The way clear past this apparent paradox is in recognizing that the two positions seemingly at odds are founded upon two separate and distinct assumptions. I hold that the assumption that is used to support Kerry's position concerning the role of faith in legislating abortion is flawed, while the assumption employed in his second standard is more consistent with both historical precedent and logic. In clearly evaluating both assumptions inherent and identifying where the first falls apart we may begin to reach a more consistant understanding of what may be called "faith-based legislation."
There are a few other unstated assumptions in John Kerry's answer to the question on abortion. For example, assuming that a woman's "right to choose" is guaranteed by the Constitution. Even the most ardent abortion-rights advocate, if they are honest, will not try and argue that the Constitution explicitly addresses anybody's "right to choose" anything other than their elected representatives. As such, the presumed "right to choose" must either be an implicit right or one derived from explicit rights but is, therefore, entirely up to the discretion of the Courts. Another assumption that makes this presumed "right" stronger is the assumption that the unborn child either has no rights or no status with concern to the Constitution. This is a strong reason that abortion-rights groups regularly oppose legislative efforts to infer rights (such as laws protecting unborn children from abuse or murder), as this may open the door to Constitutional recognition of status. The main assumption, though, and one that reaches far beyond the specific topic of abortion, is that the presumption of personhood and, therefore, recognition under the Constitution on behalf of the unborn is solely a religious belief and is therefore unsuitable for legislation.
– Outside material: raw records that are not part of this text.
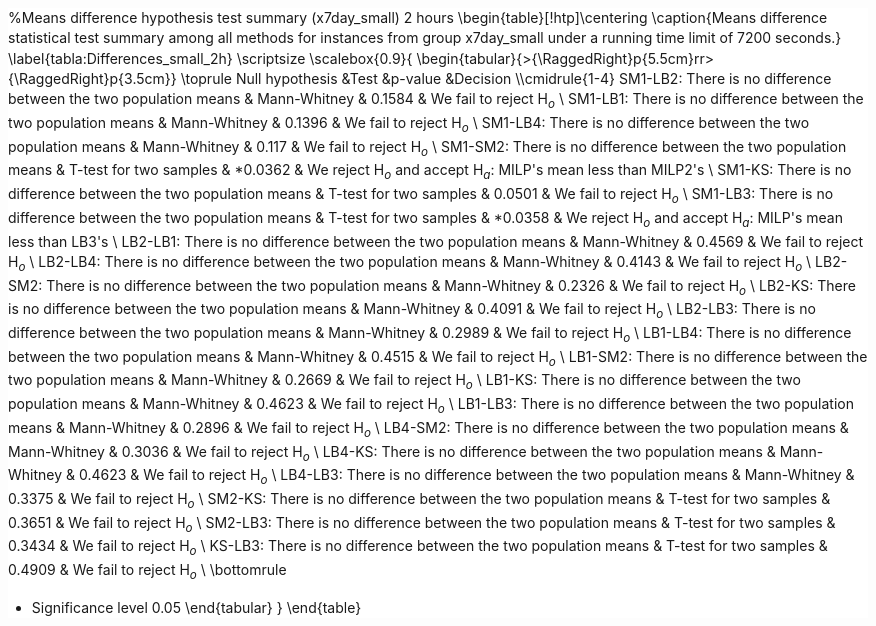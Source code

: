 

%Means difference hypothesis test summary (x7day\_small) 2 hours
\begin{table}[!htp]\centering
\caption{Means difference statistical test summary among all methods for instances from group x7day\_small under a running time limit of 7200 seconds.}
\label{tabla:Differences_small_2h}
\scriptsize
\scalebox{0.9}{
\begin{tabular}{>{\RaggedRight}p{5.5cm}rr>{\RaggedRight}p{3.5cm}}
\toprule
Null hypothesis &Test &p-value &Decision \\\cmidrule{1-4}
SM1-LB2: There is no difference between the two population means & Mann-Whitney & 0.1584 & We fail to reject $\text{H}_o$ \\
SM1-LB1: There is no difference between the two population means & Mann-Whitney & 0.1396 & We fail to reject $\text{H}_o$ \\
SM1-LB4: There is no difference between the two population means & Mann-Whitney & 0.117 & We fail to reject $\text{H}_o$ \\
SM1-SM2: There is no difference between the two population means & T-test for two samples & *0.0362 & We reject $\text{H}_o$ and accept $\text{H}_a$: MILP's mean less than MILP2's \\
SM1-KS: There is no difference between the two population means & T-test for two samples & 0.0501 & We fail to reject $\text{H}_o$ \\
SM1-LB3: There is no difference between the two population means & T-test for two samples & *0.0358 & We reject $\text{H}_o$ and accept $\text{H}_a$: MILP's mean less than LB3's \\
LB2-LB1: There is no difference between the two population means & Mann-Whitney & 0.4569 & We fail to reject $\text{H}_o$ \\
LB2-LB4: There is no difference between the two population means & Mann-Whitney & 0.4143 & We fail to reject $\text{H}_o$ \\
LB2-SM2: There is no difference between the two population means & Mann-Whitney & 0.2326 & We fail to reject $\text{H}_o$ \\
LB2-KS: There is no difference between the two population means & Mann-Whitney & 0.4091 & We fail to reject $\text{H}_o$ \\
LB2-LB3: There is no difference between the two population means & Mann-Whitney & 0.2989 & We fail to reject $\text{H}_o$ \\
LB1-LB4: There is no difference between the two population means & Mann-Whitney & 0.4515 & We fail to reject $\text{H}_o$ \\
LB1-SM2: There is no difference between the two population means & Mann-Whitney & 0.2669 & We fail to reject $\text{H}_o$ \\
LB1-KS: There is no difference between the two population means & Mann-Whitney & 0.4623 & We fail to reject $\text{H}_o$ \\
LB1-LB3: There is no difference between the two population means & Mann-Whitney & 0.2896 & We fail to reject $\text{H}_o$ \\
LB4-SM2: There is no difference between the two population means & Mann-Whitney & 0.3036 & We fail to reject $\text{H}_o$ \\
LB4-KS: There is no difference between the two population means & Mann-Whitney & 0.4623 & We fail to reject $\text{H}_o$ \\
LB4-LB3: There is no difference between the two population means & Mann-Whitney & 0.3375 & We fail to reject $\text{H}_o$ \\
SM2-KS: There is no difference between the two population means & T-test for two samples & 0.3651 & We fail to reject $\text{H}_o$ \\
SM2-LB3: There is no difference between the two population means & T-test for two samples & 0.3434 & We fail to reject $\text{H}_o$ \\
KS-LB3: There is no difference between the two population means & T-test for two samples & 0.4909 & We fail to reject $\text{H}_o$ \\
\bottomrule
*  Significance level 0.05
\end{tabular}
}
\end{table}
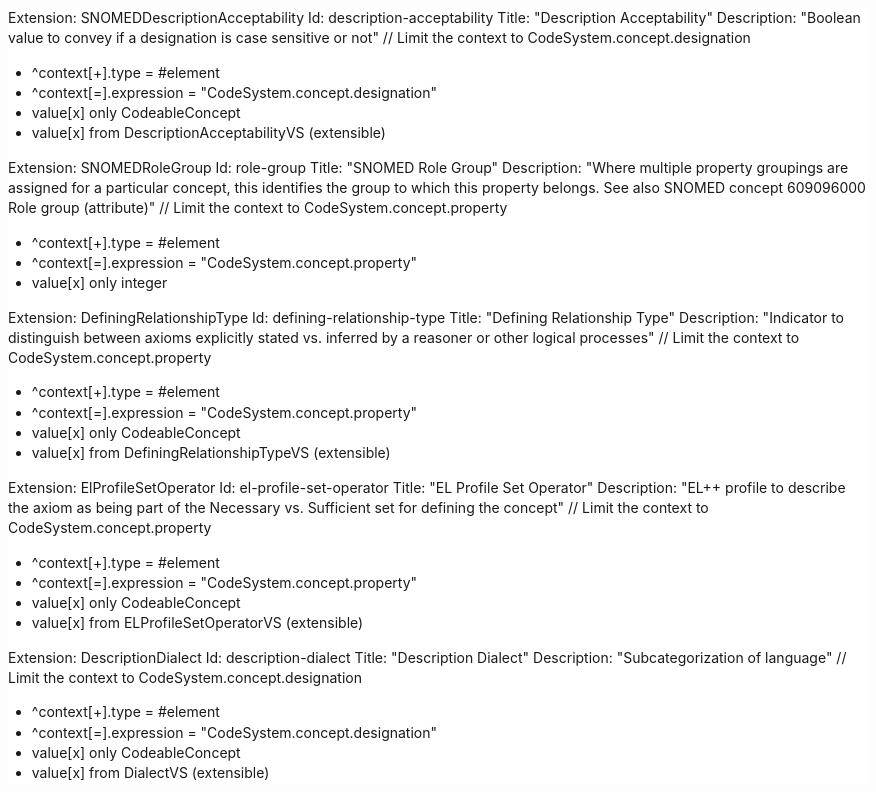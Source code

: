 Extension: SNOMEDDescriptionAcceptability
Id:        description-acceptability
Title:     "Description Acceptability"
Description: "Boolean value to convey if a designation is case sensitive or not"
// Limit the context to CodeSystem.concept.designation
* ^context[+].type = #element
* ^context[=].expression = "CodeSystem.concept.designation"
* value[x] only CodeableConcept
* value[x] from DescriptionAcceptabilityVS (extensible)

Extension: SNOMEDRoleGroup
Id:        role-group
Title:     "SNOMED Role Group"
Description: "Where multiple property groupings are assigned for a particular concept, this identifies the group to which this property belongs.  See also SNOMED concept 609096000 Role group (attribute)"
// Limit the context to CodeSystem.concept.property
* ^context[+].type = #element
* ^context[=].expression = "CodeSystem.concept.property"
* value[x] only integer

Extension: DefiningRelationshipType
Id:	   defining-relationship-type
Title:	   "Defining Relationship Type"
Description: "Indicator to distinguish between axioms explicitly stated vs. inferred by a reasoner or other logical processes"
// Limit the context to CodeSystem.concept.property
* ^context[+].type = #element
* ^context[=].expression = "CodeSystem.concept.property"
* value[x] only CodeableConcept
* value[x] from DefiningRelationshipTypeVS (extensible)

Extension: ElProfileSetOperator
Id:	   el-profile-set-operator
Title:	   "EL Profile Set Operator"
Description: "EL++ profile to describe the axiom as being part of the Necessary vs. Sufficient set for defining the concept"
// Limit the context to CodeSystem.concept.property
* ^context[+].type = #element
* ^context[=].expression = "CodeSystem.concept.property"
* value[x] only CodeableConcept
* value[x] from ELProfileSetOperatorVS (extensible)

Extension: DescriptionDialect
Id:	   description-dialect
Title:	   "Description Dialect"
Description: "Subcategorization of language"
// Limit the context to CodeSystem.concept.designation
* ^context[+].type = #element
* ^context[=].expression = "CodeSystem.concept.designation"
* value[x] only CodeableConcept
* value[x] from DialectVS (extensible)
But, this completely ignores the very valid question of if that belief is a matter of religion or a matter of faith. At first blush, the two terms may seem analogous, but this is not necessarilly so. For example, although I have never been there I have full faith that at certain times of the year the sun never sets in Pt. Barrow, Alaska. I base this faith upon scientific knowledge of the tilt of the Earth's axis and the effect of this tilt as the Earth revolves about the sun. I have no doubt, though, that if not today at least in the past there were natives living in the area who had faith in the exact same thing. Without the same scientific knowledge their faith was based either upon personal experience or a belief that some god or the other was pleased or displeased, but they still believed the same thing that I do. The fact that we came to the same conclusion by different paths does not, however, make the native's article of faith any less true than my own. They are the same and, therefore, both equally right. In the specific case of abortion, scientific knowledge that the union of egg and sperm, given its natural course, will yield a child is sufficient for some to sustain a faith that the unborn child is a person. For others, personal experience from carrying a child or viewing ultrasound photography or from the volumes of neonatal development literature serves this purpose. This faith is neither more nor less "right" than the exact same faith arrived at by Christian, Jewish, Moslem or any other relious-based teachings. Contrast this, for example, with the faith that Jesus is the Son of God or that there but one God and Mohammed is his prophet. There is a fundamental difference between beliefs that can only be reached as a result of specific relevent religious doctrine and moral judgements that are not so narrowly defined.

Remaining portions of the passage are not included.